* _TASK_
What you return must be the lines of the data that hold the word "about".

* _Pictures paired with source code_
◆ ◆ ◆ ◆ ◆ ◆ ◆

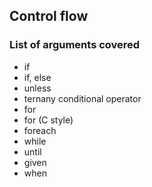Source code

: ## Control flow

### List of arguments covered

* if
* if, else
* unless
* ternany conditional operator
* for
* for (C style)
* foreach
* while
* until
* given
* when
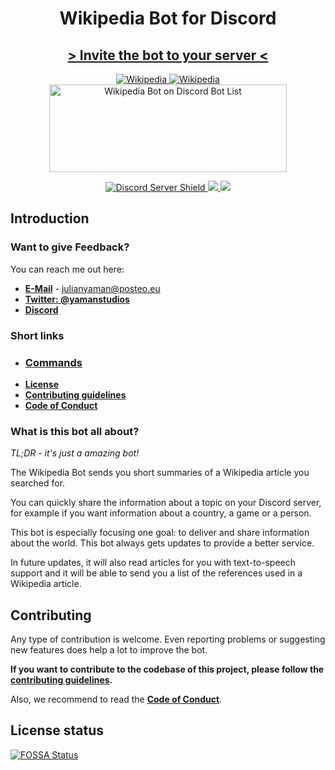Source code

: <h1 align="center"> Wikipedia Bot for Discord </h1>

<h2 align="center"> <a href="https://discordapp.com/oauth2/authorize?client_id=554751047030013953&scope=bot&permissions=3467328"> > Invite the bot to your server < </a></h2>

<p align="center">
<a href="https://discordbots.org/bot/554751047030013953" >
  <img src="https://discordbots.org/api/widget/554751047030013953.svg" alt="Wikipedia" />
</a>
<a href="https://bots.ondiscord.xyz/bots/554751047030013953">
    <img src="https://bots.ondiscord.xyz/bots/554751047030013953/embed?theme=dark&showGuilds=true" alt="Wikipedia" />
</a>
<a href="https://discordbotlist.com/bots/554751047030013953">
    <img width="380" height="140" 
        src="https://discordbotlist.com/bots/554751047030013953/widget" 
        alt="Wikipedia Bot on Discord Bot List">
</a>
</p>

<p align="center">
<a href="https://discord.gg/yAUmDNb">
    <img src="https://discordapp.com/api/guilds/358751806697897984/embed.png" alt="Discord Server Shield"/>
</a>
<a href="https://discordapp.com/oauth2/authorize?client_id=554751047030013953&scope=bot&permissions=3467328">
    <img src="https://img.shields.io/badge/Discord-Add%20Bot-7289DA.svg"/>
</a>
<a href="https://app.fossa.io/projects/git%2Bgithub.com%2FjulianYaman%2Fwikipedia-bot?ref=badge_shield" alt="FOSSA Status">
    <img src="https://app.fossa.io/api/projects/git%2Bgithub.com%2FjulianYaman%2Fwikipedia-bot.svg?type=shield"/>
</a>
</p>

## Introduction

### Want to give Feedback?
You can reach me out here:
- **[E-Mail](mailto:julianyaman@posteo.eu)** - julianyaman@posteo.eu 
- **[Twitter: @yamanstudios](https://twitter.com/yamanstudios)**
- **[Discord](https://discord.gg/yAUmDNb)**

### Short links

- ### [Commands](https://github.com/julianYaman/wikipedia-bot/blob/master/COMMANDS.md)
- **[License](https://github.com/julianYaman/wikipedia-bot/blob/master/LICENSE)**
- [**Contributing guidelines**](https://github.com/julianYaman/wikipedia-bot/blob/master/docs/CONTRIBUTING.md)
- [**Code of Conduct**](https://github.com/julianYaman/wikipedia-bot/blob/master/docs/CODE_OF_CONDUCT.md)

### What is this bot all about?

*TL;DR - it's just a amazing bot!*

The Wikipedia Bot sends you short summaries of a Wikipedia article you searched for.

You can quickly share the information about a topic on your Discord server, for example if you want information about a country, a game or a person.

This bot is especially focusing one goal: to deliver and share information about the world.
This bot always gets updates to provide a better service.

In future updates, it will also read articles for you with text-to-speech support and it will be able to send you a list of the references used in a Wikipedia article.

## Contributing

Any type of contribution is welcome. Even reporting problems or suggesting new features 
does help a lot to improve the bot.

**If you want to contribute to the codebase of this project, please follow the 
[contributing guidelines](https://github.com/julianYaman/wikipedia-bot/blob/master/docs/CONTRIBUTING.md).**

Also, we recommend to read the [**Code of Conduct**](https://github.com/julianYaman/wikipedia-bot/blob/master/docs/CODE_OF_CONDUCT.md).

## License status
[![FOSSA Status](https://app.fossa.io/api/projects/git%2Bgithub.com%2FjulianYaman%2Fwikipedia-bot.svg?type=large)](https://app.fossa.io/projects/git%2Bgithub.com%2FjulianYaman%2Fwikipedia-bot?ref=badge_large)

◆ ◆ ◆ ◆ ◆ ◆ ◆

* _EXERCISE RESULT_
### What is this bot all about?
You can quickly share the information about a topic on your Discord server, for example if you want information about a country, a game or a person.
This bot is especially focusing one goal: to deliver and share information about the world.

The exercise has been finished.